標準サポートの終了に備えよう
Ubuntu 20.04 LTS の標準サポートの終了が迫りつつあります。標準サポートは5年間
Ubuntu 20.04 LTS は2020年4月にリリースされた LTS リリースの Ubuntu です。LTS リリースの Ubuntu には5年間の標準サポート(無償サポート)がついてきます。
そして2025年の5月31日に標準サポートが終了します。
2種類の選択肢
標準サポートの終了に備える場合、以下の2種類の選択肢があります。- Ubuntu の新しいバージョンに移行する
- 商用サポートサービスの Ubuntu Pro を契約し、Ubuntu 20.04 LTS を使い続ける
1. Ubuntu の新しいバージョンに移行する
多くのユーザーが取るであろう選択肢ですね。現在サポート中の LTS リリースの Ubuntu へアップグレードもしくはクリーンインストールする方法です。
現在サポート中の Ubuntu LTS
Ubuntu LTS は 2年一度偶数年にリリースされるので、現在以下の Ubuntu LTS がリリースされています。- Ubuntu 22.04 LTS
- Ubuntu 24.04 LTS
アップグレードも可能
Ubuntu 20.04 LTS から Ubuntu 22.04 LTS へ直接アップグレードすることが可能です。Ubuntu 24.04 LTS へ移行したい場合は、一旦 Ubuntu 22.04 LTS へアップグレードした後に、さらにUbuntu 24.04 LTS へアップグレードするか、もしくは Ubuntu 24.04 LTS をクリーンインストールすることになります。
2. Ubuntu Pro を契約する
もう一つの方法は、Canonical が提供する商用サポートサービスの Ubuntu Pro を契約し、Ubuntu 20.04 LTS を使い続ける方法です。この方法はどちらかというと企業向けですが、個人でも利用可能です。
また個人や小規模事業者向けに最大5台のマシンまで利用可能な無料枠があります。
無料枠の範囲で利用可能なサポートサービスは、Ubuntu Pro の内容を確認してください。
ESM
Ubuntu Pro は復数のサポートサービスを展開しており、その中にサポート期間を延長する ESM(Expanded Security Maintenance)があります。サポート期間の拡大と延長
ESM を契約すれば、Ubuntu LTS がリリースされてから10年間のサポート期間を得られるサービスと、さらにそこから2年間のサポート期間を延長するサービスを受けられます。10年間のサポート期間であれば、Ubuntu 20.04 LTS は 2030年5月までサポートを受けられます。

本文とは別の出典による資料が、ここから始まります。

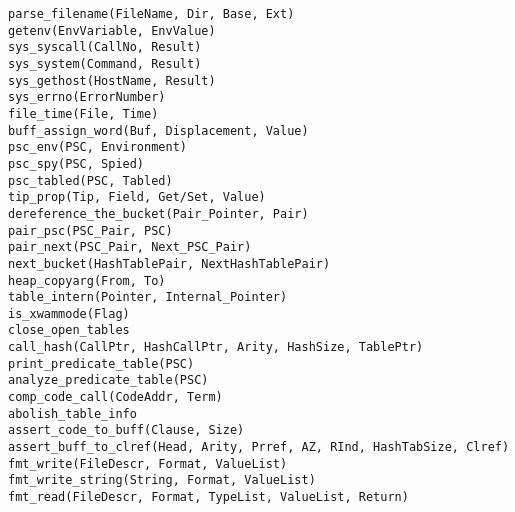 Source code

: \begin{tabbing}
 \> {\tt parse\_filename(FileName, Dir, Base, Ext)} \>	\\
 \> {\tt getenv(EnvVariable, EnvValue)}		\>		\\
 \> {\tt sys\_syscall(CallNo, Result)}		\>		\\
 \> {\tt sys\_system(Command, Result)}		\>		\\
 \> {\tt sys\_gethost(HostName, Result)}	\>		\\
 \> {\tt sys\_errno(ErrorNumber)}		\>		\\
 \> {\tt file\_time(File, Time)}		\>		\\
 \> {\tt buff\_assign\_word(Buf, Displacement, Value)}	\>	\\
 \> {\tt psc\_env(PSC, Environment)}		\>		\\
 \> {\tt psc\_spy(PSC, Spied)}			\>		\\
 \> {\tt psc\_tabled(PSC, Tabled)}		\>		\\
 \> {\tt tip\_prop(Tip, Field, Get/Set, Value)}	\>		\\
 \> {\tt dereference\_the\_bucket(Pair\_Pointer, Pair)} \>	\\
 \> {\tt pair\_psc(PSC\_Pair, PSC)}		\>		\\
 \> {\tt pair\_next(PSC\_Pair, Next\_PSC\_Pair)} \>		\\
 \> {\tt next\_bucket(HashTablePair, NextHashTablePair)} \>	\\
 \> {\tt heap\_copyarg(From, To)}		\>              \\
 \> {\tt table\_intern(Pointer, Internal\_Pointer)} \>		\\
 \> {\tt is\_xwammode(Flag)}			\>		\\
 \> {\tt close\_open\_tables}			\>		\\
 \> {\tt call\_hash(CallPtr, HashCallPtr, Arity, HashSize, TablePtr)} \>	\\
 \> {\tt print\_predicate\_table(PSC)}		\>		\\
 \> {\tt analyze\_predicate\_table(PSC)}	\>		\\
 \> {\tt comp\_code\_call(CodeAddr, Term)}	\>		\\
 \> {\tt abolish\_table\_info}			\>		\\
 \> {\tt assert\_code\_to\_buff(Clause, Size)}	\>		\\
 \> {\tt assert\_buff\_to\_clref(Head, Arity, Prref, AZ, RInd, HashTabSize, Clref)}	\>		\\
 \> {\tt fmt\_write(FileDescr, Format, ValueList)}	\>		\\
 \> {\tt fmt\_write\_string(String, Format, ValueList)}	\>		\\
 \> {\tt fmt\_read(FileDescr, Format, TypeList, ValueList, Return)}	\>		\\
\end{tabbing}


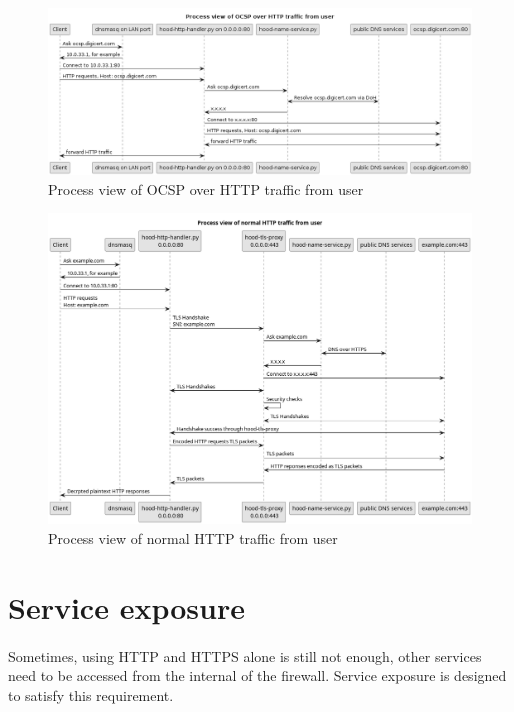 \documentclass[mscthesis]{usiinfthesis}
\begin{document}
\begin{figure}[H]
  \includegraphics[width=\textheight, angle=90]{graphics/puml/process-ocsp-traffic.png}
  \caption{Process view of OCSP over HTTP traffic from user}
  \label{fig:ocsp-process-view}
\end{figure}

\begin{figure}[H]
  \includegraphics[width=\textheight, angle=90]{graphics/puml/process-http-traffic.png}
  \caption{Process view of normal HTTP traffic from user}
  \label{fig:http-process-view}
\end{figure}

\section{Service exposure}
\paragraph{}
Sometimes, using HTTP and HTTPS alone is still not enough, other services need to be accessed from the internal of the firewall. Service exposure is designed to satisfy this requirement.
\end{document}
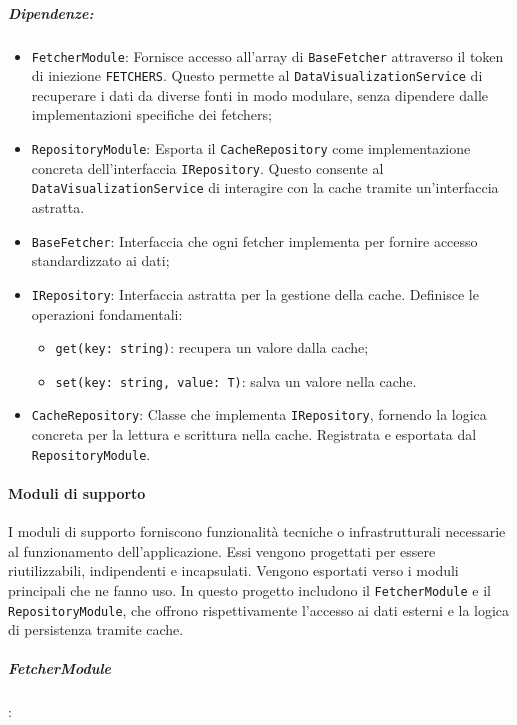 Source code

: \subparagraph{Dipendenze:}

\begin{itemize}
    \item \texttt{FetcherModule}: Fornisce accesso all'array di \texttt{BaseFetcher} attraverso il token di iniezione \texttt{FETCHERS}. Questo permette al \texttt{DataVisualizationService} di recuperare i dati da diverse fonti in modo modulare, senza dipendere dalle implementazioni specifiche dei fetchers;
    \item \texttt{RepositoryModule}: Esporta il \texttt{CacheRepository} come implementazione concreta dell'interfaccia \texttt{IRepository}. Questo consente al \texttt{DataVisualizationService} di interagire con la cache tramite un'interfaccia astratta.
    \item \texttt{BaseFetcher}: Interfaccia che ogni fetcher implementa per fornire accesso standardizzato ai dati;
    \item \texttt{IRepository}: Interfaccia astratta per la gestione della cache. Definisce le operazioni fondamentali:
    \begin{itemize}
        \item \texttt{get(key: string)}: recupera un valore dalla cache;
        \item \texttt{set(key: string, value: T)}: salva un valore nella cache.
    \end{itemize}
    \item \texttt{CacheRepository}: Classe che implementa \texttt{IRepository}, fornendo la logica concreta per la lettura e scrittura nella cache. Registrata e esportata dal \texttt{RepositoryModule}.
\end{itemize}


\paragraph{Moduli di supporto}
I moduli di supporto forniscono funzionalità tecniche o infrastrutturali necessarie al funzionamento dell’applicazione.
Essi vengono progettati per essere riutilizzabili, indipendenti e incapsulati. Vengono esportati verso i moduli principali che ne fanno uso.
In questo progetto includono il \texttt{FetcherModule} e il \texttt{RepositoryModule}, che offrono rispettivamente l'accesso ai dati esterni e la logica di persistenza tramite cache.


\subparagraph{FetcherModule}:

同様にさらにサポート期間を2年間延長すれば、Ubuntu 20.04 LTS は 2032年5月までサポートを受けられます。
サポート範囲も拡大可能
Canonical の観点から見ると、標準サポートでサポートされるソフトウェアは main リポジトリーに配置されているソフトウェアが対象になります。ESM は単純にサポート期間を延長するサービスではなく、標準サポートではサポートされないソフトウェアもサポート対象にできます。
ESM では以下の2種類のサービスを展開しています。
- Esm-infra
- Esm-apps
Esm-infra
Esm-infra は main リポジトリーに配置されているソフトウェアが対象になります。main リポジトリーには約 2,300 のパッケージが配置されており、多くのマシンでインストールされ、デスクトップやクラウドなど様々なプラットフォームで幅広く利用されるソフトウェアが配置されています。
Esm-apps
Esm-apps は main リポジトリーに配置されているソフトウェアに加え、universe リポジトリーに配置されているソフトウェアも対象になります。そのパッケージ数は 253,000 以上になります。
universe リポジトリーに配置されているソフトウェアでは、High / Critical の評価を受けた脆弱性に対応したセキュリティーアップデートが提供されます。
適切な選択と計画を
Ubuntu をアップグレードするにせよ Ubuntu Pro を契約するにせよ、 Ubuntu 20.04 LTS の標準サポートの終了まで半年を切る中で、適切な選択と計画を早めに立てて実施してくことが大切です。少なくともサポートが切れた Ubuntu を継続的に利用する行為は避けましょう。